Reactivity of human lymphocytes against autochthonous and allogeneic normal and tumor cells in vitro.

Human peripheral lymphocytes from tumor-bearing and non-tumor-bearing patients were added to monolayer cultures of autochthonous and allogeneic normal or neoplastic cells in vitro with or without phytohemagglutinin (PHA). The normal cells were derived from skin, the tumor cells from postnasal carcinomas or sarcomas. The cultures were scored for clearly visible plaques in the monolayer. Without PHA, lymphocytes affected autochthonous skin target cells in 1 of 16 cultures.
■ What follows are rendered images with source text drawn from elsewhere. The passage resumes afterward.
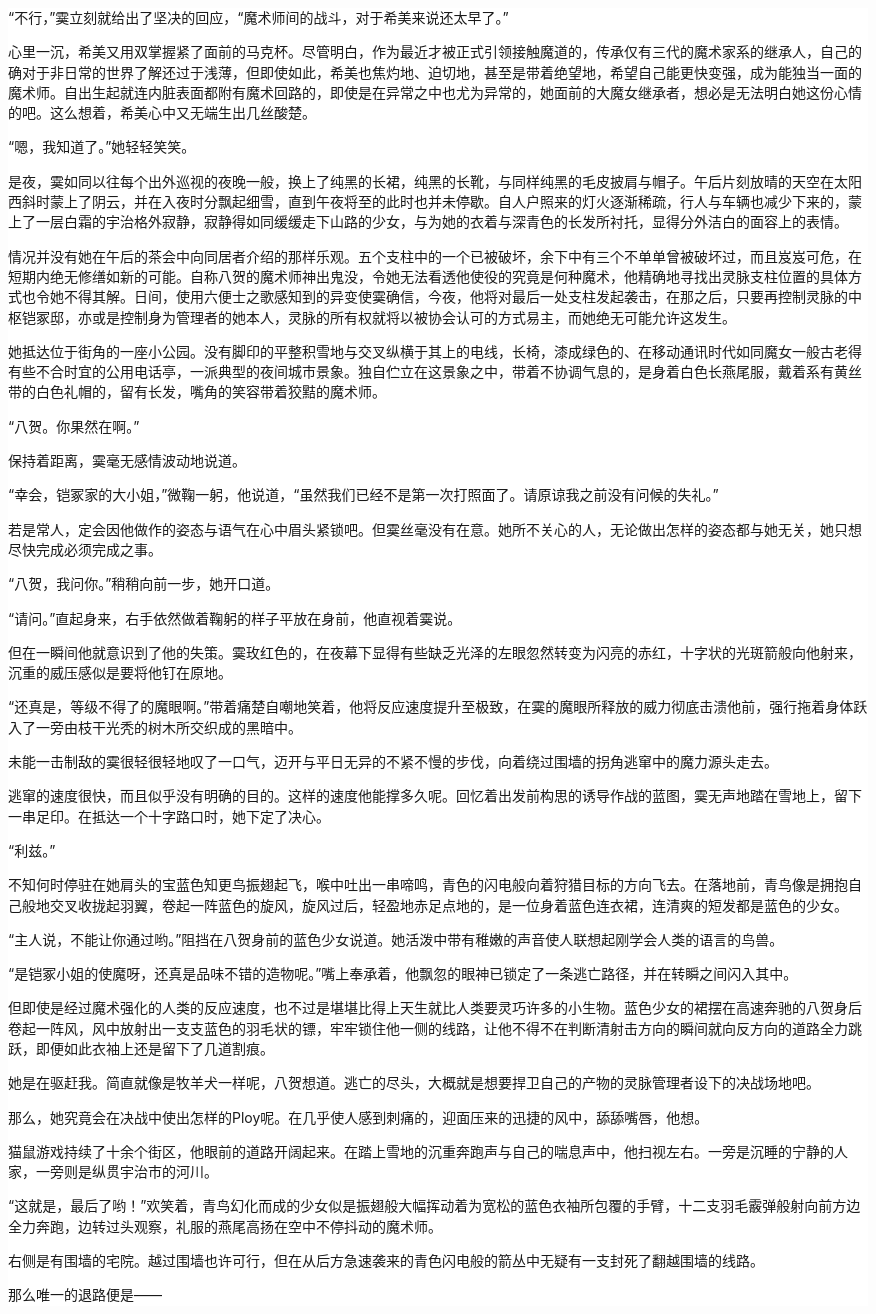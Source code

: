 “不行，”霙立刻就给出了坚决的回应，“魔术师间的战斗，对于希美来说还太早了。”

心里一沉，希美又用双掌握紧了面前的马克杯。尽管明白，作为最近才被正式引领接触魔道的，传承仅有三代的魔术家系的继承人，自己的确对于非日常的世界了解还过于浅薄，但即使如此，希美也焦灼地、迫切地，甚至是带着绝望地，希望自己能更快变强，成为能独当一面的魔术师。自出生起就连内脏表面都附有魔术回路的，即使是在异常之中也尤为异常的，她面前的大魔女继承者，想必是无法明白她这份心情的吧。这么想着，希美心中又无端生出几丝酸楚。

“嗯，我知道了。”她轻轻笑笑。



是夜，霙如同以往每个出外巡视的夜晚一般，换上了纯黑的长裙，纯黑的长靴，与同样纯黑的毛皮披肩与帽子。午后片刻放晴的天空在太阳西斜时蒙上了阴云，并在入夜时分飘起细雪，直到午夜将至的此时也并未停歇。自人户照来的灯火逐渐稀疏，行人与车辆也减少下来的，蒙上了一层白霜的宇治格外寂静，寂静得如同缓缓走下山路的少女，与为她的衣着与深青色的长发所衬托，显得分外洁白的面容上的表情。

情况并没有她在午后的茶会中向同居者介绍的那样乐观。五个支柱中的一个已被破坏，余下中有三个不单单曾被破坏过，而且岌岌可危，在短期内绝无修缮如新的可能。自称八贺的魔术师神出鬼没，令她无法看透他使役的究竟是何种魔术，他精确地寻找出灵脉支柱位置的具体方式也令她不得其解。日间，使用六便士之歌感知到的异变使霙确信，今夜，他将对最后一处支柱发起袭击，在那之后，只要再控制灵脉的中枢铠冢邸，亦或是控制身为管理者的她本人，灵脉的所有权就将以被协会认可的方式易主，而她绝无可能允许这发生。

她抵达位于街角的一座小公园。没有脚印的平整积雪地与交叉纵横于其上的电线，长椅，漆成绿色的、在移动通讯时代如同魔女一般古老得有些不合时宜的公用电话亭，一派典型的夜间城市景象。独自伫立在这景象之中，带着不协调气息的，是身着白色长燕尾服，戴着系有黄丝带的白色礼帽的，留有长发，嘴角的笑容带着狡黠的魔术师。

“八贺。你果然在啊。”

保持着距离，霙毫无感情波动地说道。

“幸会，铠冢家的大小姐，”微鞠一躬，他说道，“虽然我们已经不是第一次打照面了。请原谅我之前没有问候的失礼。”

若是常人，定会因他做作的姿态与语气在心中眉头紧锁吧。但霙丝毫没有在意。她所不关心的人，无论做出怎样的姿态都与她无关，她只想尽快完成必须完成之事。

“八贺，我问你。”稍稍向前一步，她开口道。

“请问。”直起身来，右手依然做着鞠躬的样子平放在身前，他直视着霙说。

但在一瞬间他就意识到了他的失策。霙玫红色的，在夜幕下显得有些缺乏光泽的左眼忽然转变为闪亮的赤红，十字状的光斑箭般向他射来，沉重的威压感似是要将他钉在原地。

“还真是，等级不得了的魔眼啊。”带着痛楚自嘲地笑着，他将反应速度提升至极致，在霙的魔眼所释放的威力彻底击溃他前，强行拖着身体跃入了一旁由枝干光秃的树木所交织成的黑暗中。

未能一击制敌的霙很轻很轻地叹了一口气，迈开与平日无异的不紧不慢的步伐，向着绕过围墙的拐角逃窜中的魔力源头走去。

逃窜的速度很快，而且似乎没有明确的目的。这样的速度他能撑多久呢。回忆着出发前构思的诱导作战的蓝图，霙无声地踏在雪地上，留下一串足印。在抵达一个十字路口时，她下定了决心。

“利兹。”

不知何时停驻在她肩头的宝蓝色知更鸟振翅起飞，喉中吐出一串啼鸣，青色的闪电般向着狩猎目标的方向飞去。在落地前，青鸟像是拥抱自己般地交叉收拢起羽翼，卷起一阵蓝色的旋风，旋风过后，轻盈地赤足点地的，是一位身着蓝色连衣裙，连清爽的短发都是蓝色的少女。

“主人说，不能让你通过哟。”阻挡在八贺身前的蓝色少女说道。她活泼中带有稚嫩的声音使人联想起刚学会人类的语言的鸟兽。

“是铠冢小姐的使魔呀，还真是品味不错的造物呢。”嘴上奉承着，他飘忽的眼神已锁定了一条逃亡路径，并在转瞬之间闪入其中。

但即使是经过魔术强化的人类的反应速度，也不过是堪堪比得上天生就比人类要灵巧许多的小生物。蓝色少女的裙摆在高速奔驰的八贺身后卷起一阵风，风中放射出一支支蓝色的羽毛状的镖，牢牢锁住他一侧的线路，让他不得不在判断清射击方向的瞬间就向反方向的道路全力跳跃，即便如此衣袖上还是留下了几道割痕。

她是在驱赶我。简直就像是牧羊犬一样呢，八贺想道。逃亡的尽头，大概就是想要捍卫自己的产物的灵脉管理者设下的决战场地吧。

那么，她究竟会在决战中使出怎样的Ploy呢。在几乎使人感到刺痛的，迎面压来的迅捷的风中，舔舔嘴唇，他想。

猫鼠游戏持续了十余个街区，他眼前的道路开阔起来。在踏上雪地的沉重奔跑声与自己的喘息声中，他扫视左右。一旁是沉睡的宁静的人家，一旁则是纵贯宇治市的河川。

“这就是，最后了哟！”欢笑着，青鸟幻化而成的少女似是振翅般大幅挥动着为宽松的蓝色衣袖所包覆的手臂，十二支羽毛霰弹般射向前方边全力奔跑，边转过头观察，礼服的燕尾高扬在空中不停抖动的魔术师。

右侧是有围墙的宅院。越过围墙也许可行，但在从后方急速袭来的青色闪电般的箭丛中无疑有一支封死了翻越围墙的线路。

那么唯一的退路便是——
If PHA was added,the figure increased to nearly 50%(12/28). Whether this phenomenon is related to an autoimmune reaction or to some less specific effect of the PHA stimulus is unknown at present. In the absence of PHA, lymphocytes from African tumor-bearing hosts destroyed allogeneic skin fibroblasts in 4 of 14 cases, and lymphocytes from non-tumor-bearing Swedish donors showed this effect in 14 of 24 tests. The somewhat lower reactivity of the African lymphocytes was also apparent in other tests. It cannot be stated whether the difference was due to the tumor-bearing condition of the hosts or to some other differences involved in comparison of the two groups. Without PHA, lymphocytes of the African tumor patients destroyed their own autochthonous tumor cultures in 4 of 16 cases. Addition of PHA increased the proportion of positives to 20 of 28. A comparison with the corresponding figures for autochthonous skin cultures (1/16 and 12/28, respectively) indicates a relatively higher reactivity against the autochthonous tumor cells, both with and without PHA. This cannot be interpreted as a difference in target cell sensitivity to the same lymphocyte action, because no such difference was apparent when the sensitivity of skin and tumor to allogeneic lymphocytes was compared in the absence of PHA (4/14 and 4/14 with African lymphocyte donors; 14/24 and 14/24 with Swedish lymphocyte donors, respectively). The most probable explanation is that the antigenic barrier responsible for the lymphocyte effect is larger for tumor than for skin, or that the results reflect a presensitization of the tumor donor against its autochthonous neoplastic cells.